_Description of the task_
Give the listing again word for word. Leave every image out.

_Input material_
"""
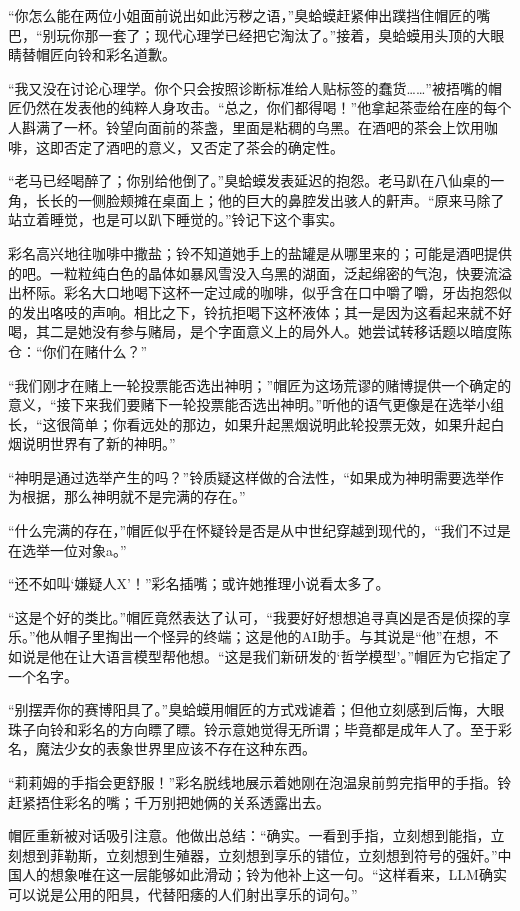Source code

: “你怎么能在两位小姐面前说出如此污秽之语，”臭蛤蟆赶紧伸出蹼挡住帽匠的嘴巴，“别玩你那一套了；现代心理学已经把它淘汰了。”接着，臭蛤蟆用头顶的大眼睛替帽匠向铃和彩名道歉。

“我又没在讨论心理学。你个只会按照诊断标准给人贴标签的蠢货……”被捂嘴的帽匠仍然在发表他的纯粹人身攻击。“总之，你们都得喝！”他拿起茶壶给在座的每个人斟满了一杯。铃望向面前的茶盏，里面是粘稠的乌黑。在酒吧的茶会上饮用咖啡，这即否定了酒吧的意义，又否定了茶会的确定性。

“老马已经喝醉了；你别给他倒了。”臭蛤蟆发表延迟的抱怨。老马趴在八仙桌的一角，长长的一侧脸颊摊在桌面上；他的巨大的鼻腔发出骇人的鼾声。“原来马除了站立着睡觉，也是可以趴下睡觉的。”铃记下这个事实。

彩名高兴地往咖啡中撒盐；铃不知道她手上的盐罐是从哪里来的；可能是酒吧提供的吧。一粒粒纯白色的晶体如暴风雪没入乌黑的湖面，泛起绵密的气泡，快要流溢出杯际。彩名大口地喝下这杯一定过咸的咖啡，似乎含在口中嚼了嚼，牙齿抱怨似的发出咯吱的声响。相比之下，铃抗拒喝下这杯液体；其一是因为这看起来就不好喝，其二是她没有参与赌局，是个字面意义上的局外人。她尝试转移话题以暗度陈仓：“你们在赌什么？”

“我们刚才在赌上一轮投票能否选出神明；”帽匠为这场荒谬的赌博提供一个确定的意义，“接下来我们要赌下一轮投票能否选出神明。”听他的语气更像是在选举小组长，“这很简单；你看远处的那边，如果升起黑烟说明此轮投票无效，如果升起白烟说明世界有了新的神明。”

“神明是通过选举产生的吗？”铃质疑这样做的合法性，“如果成为神明需要选举作为根据，那么神明就不是完满的存在。”

“什么完满的存在，”帽匠似乎在怀疑铃是否是从中世纪穿越到现代的，“我们不过是在选举一位对象a。”

“还不如叫‘嫌疑人X’！”彩名插嘴；或许她推理小说看太多了。

“这是个好的类比。”帽匠竟然表达了认可，“我要好好想想追寻真凶是否是侦探的享乐。”他从帽子里掏出一个怪异的终端；这是他的AI助手。与其说是“他”在想，不如说是他在让大语言模型帮他想。“这是我们新研发的‘哲学模型’。”帽匠为它指定了一个名字。

“别摆弄你的赛博阳具了。”臭蛤蟆用帽匠的方式戏谑着；但他立刻感到后悔，大眼珠子向铃和彩名的方向瞟了瞟。铃示意她觉得无所谓；毕竟都是成年人了。至于彩名，魔法少女的表象世界里应该不存在这种东西。

“莉莉姆的手指会更舒服！”彩名脱线地展示着她刚在泡温泉前剪完指甲的手指。铃赶紧捂住彩名的嘴；千万别把她俩的关系透露出去。

帽匠重新被对话吸引注意。他做出总结：“确实。一看到手指，立刻想到能指，立刻想到菲勒斯，立刻想到生殖器，立刻想到享乐的错位，立刻想到符号的强奸。”中国人的想象唯在这一层能够如此滑动；铃为他补上这一句。“这样看来，LLM确实可以说是公用的阳具，代替阳痿的人们射出享乐的词句。”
"""
_Solution for this exercise_
Source code

: “你怎么能在两位小姐面前说出如此污秽之语，”臭蛤蟆赶紧伸出蹼挡住帽匠的嘴巴，“别玩你那一套了；现代心理学已经把它淘汰了。”接着，臭蛤蟆用头顶的大眼睛替帽匠向铃和彩名道歉。

“我又没在讨论心理学。你个只会按照诊断标准给人贴标签的蠢货……”被捂嘴的帽匠仍然在发表他的纯粹人身攻击。“总之，你们都得喝！”他拿起茶壶给在座的每个人斟满了一杯。铃望向面前的茶盏，里面是粘稠的乌黑。在酒吧的茶会上饮用咖啡，这即否定了酒吧的意义，又否定了茶会的确定性。

“老马已经喝醉了；你别给他倒了。”臭蛤蟆发表延迟的抱怨。老马趴在八仙桌的一角，长长的一侧脸颊摊在桌面上；他的巨大的鼻腔发出骇人的鼾声。“原来马除了站立着睡觉，也是可以趴下睡觉的。”铃记下这个事实。

彩名高兴地往咖啡中撒盐；铃不知道她手上的盐罐是从哪里来的；可能是酒吧提供的吧。一粒粒纯白色的晶体如暴风雪没入乌黑的湖面，泛起绵密的气泡，快要流溢出杯际。彩名大口地喝下这杯一定过咸的咖啡，似乎含在口中嚼了嚼，牙齿抱怨似的发出咯吱的声响。相比之下，铃抗拒喝下这杯液体；其一是因为这看起来就不好喝，其二是她没有参与赌局，是个字面意义上的局外人。她尝试转移话题以暗度陈仓：“你们在赌什么？”

“我们刚才在赌上一轮投票能否选出神明；”帽匠为这场荒谬的赌博提供一个确定的意义，“接下来我们要赌下一轮投票能否选出神明。”听他的语气更像是在选举小组长，“这很简单；你看远处的那边，如果升起黑烟说明此轮投票无效，如果升起白烟说明世界有了新的神明。”

“神明是通过选举产生的吗？”铃质疑这样做的合法性，“如果成为神明需要选举作为根据，那么神明就不是完满的存在。”

“什么完满的存在，”帽匠似乎在怀疑铃是否是从中世纪穿越到现代的，“我们不过是在选举一位对象a。”

“还不如叫‘嫌疑人X’！”彩名插嘴；或许她推理小说看太多了。

“这是个好的类比。”帽匠竟然表达了认可，“我要好好想想追寻真凶是否是侦探的享乐。”他从帽子里掏出一个怪异的终端；这是他的AI助手。与其说是“他”在想，不如说是他在让大语言模型帮他想。“这是我们新研发的‘哲学模型’。”帽匠为它指定了一个名字。

“别摆弄你的赛博阳具了。”臭蛤蟆用帽匠的方式戏谑着；但他立刻感到后悔，大眼珠子向铃和彩名的方向瞟了瞟。铃示意她觉得无所谓；毕竟都是成年人了。至于彩名，魔法少女的表象世界里应该不存在这种东西。

“莉莉姆的手指会更舒服！”彩名脱线地展示着她刚在泡温泉前剪完指甲的手指。铃赶紧捂住彩名的嘴；千万别把她俩的关系透露出去。

帽匠重新被对话吸引注意。他做出总结：“确实。一看到手指，立刻想到能指，立刻想到菲勒斯，立刻想到生殖器，立刻想到享乐的错位，立刻想到符号的强奸。”中国人的想象唯在这一层能够如此滑动；铃为他补上这一句。“这样看来，LLM确实可以说是公用的阳具，代替阳痿的人们射出享乐的词句。”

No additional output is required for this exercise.